Use the functions available in the RDFLib library. Write a small function to print all Literals. 

Hint: there is a function in rdflib to test the type of an object (check previous examples in this notebook)

In [5]:
def print_literals(g):
    for s,p,o in g:
        if type(o) == Literal:
            print(o) 

print_literals(g)

France
The Netherlands
Germany


### - Task 2b: (1 Point) Get structured information from an RDF graph (all unique Predicates)

Please provide another function that gives a **unique** list of the predicates, ordered by occurrence (most occurring first). The answer will look like this: 
<br>http://www.w3.org/2000/01/rdf-schema#label
<br>http://www.w3.org/1999/02/22-rdf-syntax-ns#type
<br>http://example.com/sw2016/locatedIn
<br>http://www.w3.org/2000/01/rdf-schema#range

In [6]:
def print_predicates(g):

    predicates = []

    for s,p,o in g:
        predicates.append(p)

    sorted_predicates = sorted(predicates, key = predicates.count, reverse = True)
    sorted_predicates = list(dict.fromkeys(sorted_predicates))
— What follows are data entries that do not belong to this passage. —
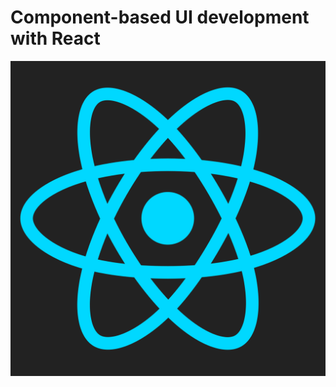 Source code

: 
# Component-based UI development with React

![An image](resources/react-logo.svg) <!-- .element height="30%" width="30%" -->
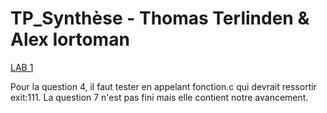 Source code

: # TP_Synthèse - Thomas Terlinden & Alex Iortoman
[LAB 1](EnseaSH.pdf)

Pour la question 4, il faut tester en appelant fonction.c qui devrait ressortir exit:111.
La question 7 n'est pas fini mais elle contient notre avancement.

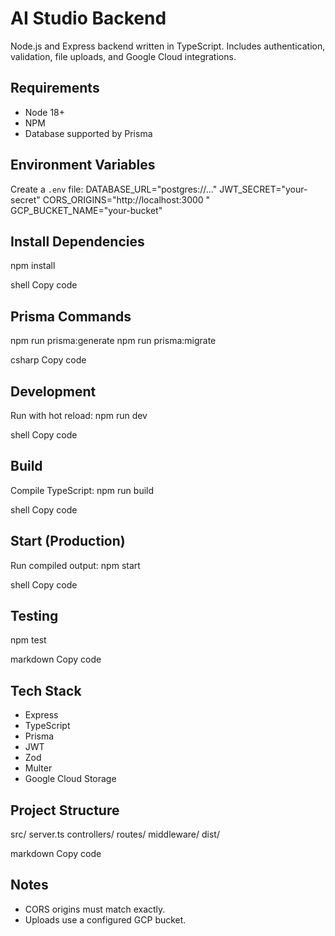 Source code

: # AI Studio Backend

Node.js and Express backend written in TypeScript. Includes authentication, validation, file uploads, and Google Cloud integrations.

## Requirements

- Node 18+
- NPM
- Database supported by Prisma

## Environment Variables

Create a `.env` file:
DATABASE_URL="postgres://..."
JWT_SECRET="your-secret"
CORS_ORIGINS="http://localhost:3000
"
GCP_BUCKET_NAME="your-bucket"

## Install Dependencies

npm install

shell
Copy code

## Prisma Commands

npm run prisma:generate
npm run prisma:migrate

csharp
Copy code

## Development

Run with hot reload:
npm run dev

shell
Copy code

## Build

Compile TypeScript:
npm run build

shell
Copy code

## Start (Production)

Run compiled output:
npm start

shell
Copy code

## Testing

npm test

markdown
Copy code

## Tech Stack

- Express
- TypeScript
- Prisma
- JWT
- Zod
- Multer
- Google Cloud Storage

## Project Structure

src/
server.ts
controllers/
routes/
middleware/
dist/

markdown
Copy code

## Notes

- CORS origins must match exactly.
- Uploads use a configured GCP bucket.
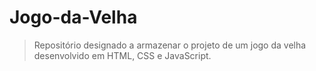 # Jogo-da-Velha


>Repositório designado a armazenar o projeto de um jogo da velha desenvolvido em HTML, CSS e JavaScript.
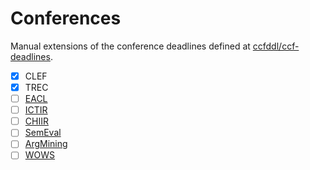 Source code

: # Conferences

Manual extensions of the conference deadlines defined at [ccfddl/ccf-deadlines](https://github.com/ccfddl/ccf-deadlines).

- [x] CLEF
- [x] TREC
- [ ] [EACL](https://eacl.org/conferences/)
- [ ] [ICTIR](https://www.ictir2024.org/home)
- [ ] [CHIIR](https://chiir.org/)
- [ ] [SemEval](https://semeval.github.io/)
- [ ] [ArgMining](https://argmining-org.github.io/)
- [ ] [WOWS](https://opensearchfoundation.org/wows2025/)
    for p in sorted_predicates:
        print(p)

print_predicates(g)


SyntaxError: invalid syntax (<ipython-input-6-269a3b9d545c>, line 1)

# B. Tasks related to Graph visualisations 

### - Task 3a: (1 Point) From RDF to .dot 


In the lecture, we have seen two ways of writing a knowledge graph (simple n-triples, and simple turtle). Let us consider a 3rd syntax, this time a syntax that is useful for visualisation. One standard for visualising graphs is the .dot format.
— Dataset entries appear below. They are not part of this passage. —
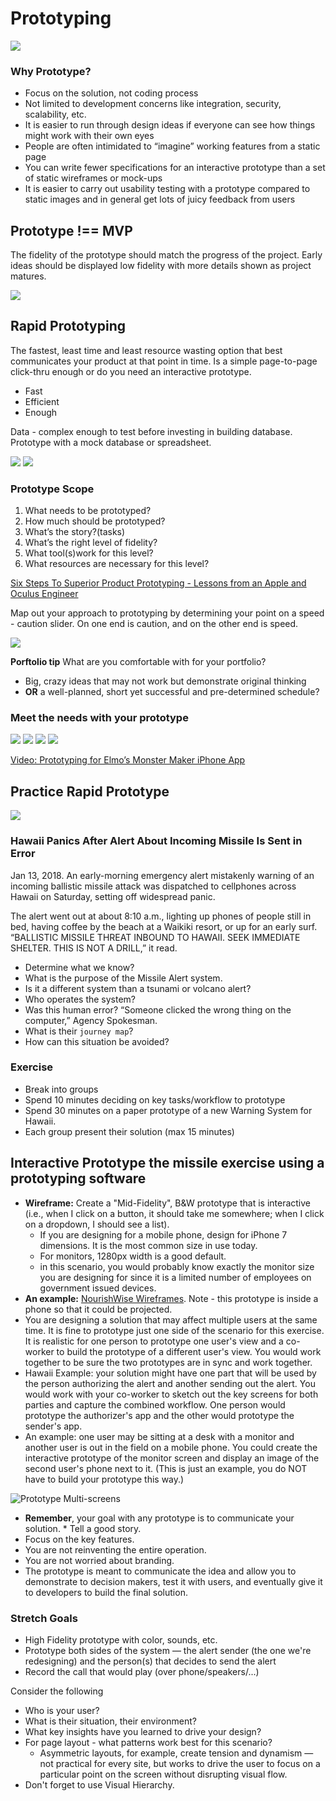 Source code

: # Prototyping

![](prototype-def.png)

### Why Prototype?
* Focus on the solution, not coding process
* Not limited to development concerns like integration, security, scalability,
etc.
* It is easier to run through design ideas if everyone can see how things might work with their own eyes
* People are often intimidated to “imagine” working features from a static page
* You can write fewer specifications for an interactive prototype than a set of static wireframes or mock-ups
* It is easier to carry out usability testing with a prototype compared to static images and in general get lots of juicy feedback from users


## Prototype !== MVP

The fidelity of the prototype should match the progress of the project. Early ideas should be displayed low fidelity with more details shown as project matures.

![](prototype-low.png)

## Rapid Prototyping
The fastest, least time and least resource wasting option that best communicates your product at that point in time. Is a simple page-to-page click-thru enough or do you need an interactive prototype.
* Fast
* Efficient
* Enough

Data - complex enough to test before investing in building database. Prototype with a mock database or spreadsheet.

![](prototype-low-high.png)
![](prototype-low-high-2.png)

### Prototype Scope
1. What needs to be prototyped?
2. How much should be prototyped?
3. What’s the story?(tasks)
4. What’s the right level of fidelity?
5. What tool(s)work for this level?
6. What resources are necessary for this level?

[Six Steps To Superior Product Prototyping - Lessons from an Apple and Oculus Engineer](http://firstround.com/review/six-steps-to-superior-product-prototyping-lessons-from-an-apple-and-oculus-engineer/)

Map out your approach to prototyping by determining your point on a speed - caution slider. On one end is caution, and on the other end is speed.

![](prototype-plan.png)

**Porftolio tip** What are you comfortable with for your portfolio?
* Big, crazy ideas that may not work but demonstrate original thinking
* **OR** a well-planned, short yet successful and pre-determined schedule?

### Meet the needs with your prototype

![](prototype-low-2.png)
![](prototype-low-3.png)
![](prototype-low-4.png)
![](prototype-low-5.png)

[Video: Prototyping for Elmo’s Monster Maker iPhone App](https://vimeo.com/13377903)

## Practice Rapid Prototype

![](missleAlert.jpg)
### Hawaii Panics After Alert About Incoming Missile Is Sent in Error
Jan 13, 2018. An early-morning emergency alert mistakenly warning of an incoming ballistic missile attack was dispatched to cellphones across Hawaii on Saturday, setting off widespread panic.

The alert went out at about 8:10 a.m., lighting up phones of people still in bed, having coffee by the beach at a Waikiki resort, or up for an early surf. “BALLISTIC MISSILE THREAT INBOUND TO HAWAII. SEEK IMMEDIATE SHELTER. THIS IS NOT A DRILL,” it read.

* Determine what we know?
* What is the purpose of the Missile Alert system.
* Is it a different system than a tsunami or volcano alert?
* Who operates the system?
* Was this human error? “Someone clicked the wrong thing on the computer,” Agency Spokesman.
* What is their `journey map`?
* How can this situation be avoided?

### Exercise
* Break into groups
* Spend 10 minutes deciding on key tasks/workflow to prototype
* Spend 30 minutes on a paper prototype of a new Warning System for Hawaii.
* Each group present their solution (max 15 minutes)


## Interactive Prototype the missile exercise using a prototyping software
* **Wireframe:** Create a "Mid-Fidelity", B&W prototype that is interactive (i.e., when I click on a button, it should take me somewhere; when I click on a dropdown, I should see a list).
  * If you are designing for a mobile phone, design for iPhone 7 dimensions. It is the most common size in use today.
  * For monitors, 1280px width is a good default.
  * in this scenario, you would probably know exactly the monitor size you are designing for since it is a limited number of employees on government issued devices.
* **An example:** [NourishWise Wireframes](https://eniat7.axshare.com/#g=1&p=text_reminder). Note - this prototype is inside a phone so that it could be projected.
* You are designing a solution that may affect multiple users at the same time. It is fine to prototype just one side of the scenario for this exercise. It is realistic for one person to prototype one user's view and a co-worker to build the prototype of a different user's view. You would work together to be sure the two prototypes are in sync and work together.
* Hawaii Example: your solution might have one part that will be used by the person authorizing the alert and another sending out the alert. You would work with your co-worker to sketch out the key screens for both parties and capture the combined workflow. One person would prototype the authorizer's app and the other would prototype the sender's app.
* An example: one user may be sitting at a desk with a monitor and another user is out in the field on a mobile phone. You could create the interactive prototype of the monitor screen and display an image of the second user's phone next to it. (This is just an example, you do NOT have to build your prototype this way.)

![Prototype Multi-screens](prototypeMultiScreenExample.png)

* **Remember**, your goal with any prototype is to communicate your solution. * Tell a good story.
* Focus on the key features.
* You are not reinventing the entire operation.
* You are not worried about branding.
* The prototype is meant to communicate the idea and allow you to demonstrate to decision makers, test it with users, and eventually give it to developers to build the final solution.

### Stretch Goals
* High Fidelity prototype  with color, sounds, etc.
* Prototype both sides of the system — the alert sender (the one we're redesigning) and the person(s) that decides to send the alert
* Record the call that would play (over phone/speakers/...)

Consider the following
* Who is your user?
* What is their situation, their environment?
* What key insights have you learned to drive your design?
* For page layout - what patterns work best for this scenario?
  * Asymmetric layouts, for example, create tension and dynamism — not practical for every site, but works to drive the user to focus on a particular point on the screen without disrupting visual flow.
* Don't forget to use Visual Hierarchy.

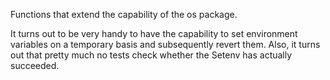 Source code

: Functions that extend the capability of the os package.

It turns out to be very handy to have the capability to set environment
variables on a temporary basis and subsequently revert them. Also, it turns out
that pretty much no tests check whether the Setenv has actually succeeded.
Print the knowledge graph in .dot file format. Check https://graphviz.gitlab.io/documentation/ for the documentation. You will only need very little of this information, and the most relevant information can be found in the examples that are given. 

<br>Basically, an RDF graph in .dot format starts with 
<br>digraph G { 
    and then a list of links of the following form 
<br>s -> o [label="p"]
    for every (s p o ) in KG (separated by ;
<br>Do not forget to end with a closing bracket. }

An example is 
     
     digraph G { s1 -> o1 [label="p1"] ; s2 -> o2 [label="p2"] } 
     
for an RDF graph {(s1 p1 o1),(s2 p2 o2)}

*You can check how your graph looks like. Just copy & paste your output into: http://www.webgraphviz.com/*

In [7]:
dot_list = []
final_string = ''
for s,p,o in g:
    if type(o) == Literal:
        o = '"'+ o + '"'
    s = s.split('/')
    if '#' in p:
        p = p.split('#')
    else:
        p = p.split('/')
    o = o.split('/')
    dot_string = str(s[-1]) + ' -> ' + str(o[-1]) + ' [label=' + '"' + str(p[-1]) + '"' + ']'
    dot_list.append(dot_string)

for string in dot_list:
    if string != dot_list[-1]:
        final_string += '\t' + string + ' ;' + '\n'
    else:
        final_string += '\t' + string

print("digraph G" + " { " + '\n' + final_string + '\n'  +"}")

digraph G { 
	Netherlands -> Country [label="type"] ;
	France -> Germany [label="neighbours"] ;
	France -> Belgium [label="neighbours"] ;
	France -> "France" [label="has_Name"] ;
	Netherlands -> "The Netherlands" [label="has_Name"] ;
	France -> Spain [label="neighbours"] ;
	containsCity -> Country [label="domain"] ;
	hasCapital -> containsCity [label="subPropertyOf"] ;
	France -> French [label="has_Language"] ;
	Belgium -> Country [label="type"] ;
	containsCity -> City [label="range"] ;
	Netherlands -> Amsterdam [label="has_Capital"] ;
	EuropeanCountry -> Country [label="subClassOf"] ;
	Capital -> City [label="subClassOf"] ;
	Germany -> EuropeanCountry [label="type"] ;
	Netherlands -> Dutch [label="has_Language"] ;
	hasCapital -> Capital [label="range"] ;
	Amsterdam -> Capital [label="type"] ;
	Netherlands -> Belgium [label="neighbours"] ;
	Germany -> German [label="has_Language"] ;
	France -> Paris [label="has_Capital"] ;
	Germany -> "Germany" [label="has_Name"] ;
	France -> EuropeanC

### - Task 3b: (1 Point) From RDF to .dot with "semantic information"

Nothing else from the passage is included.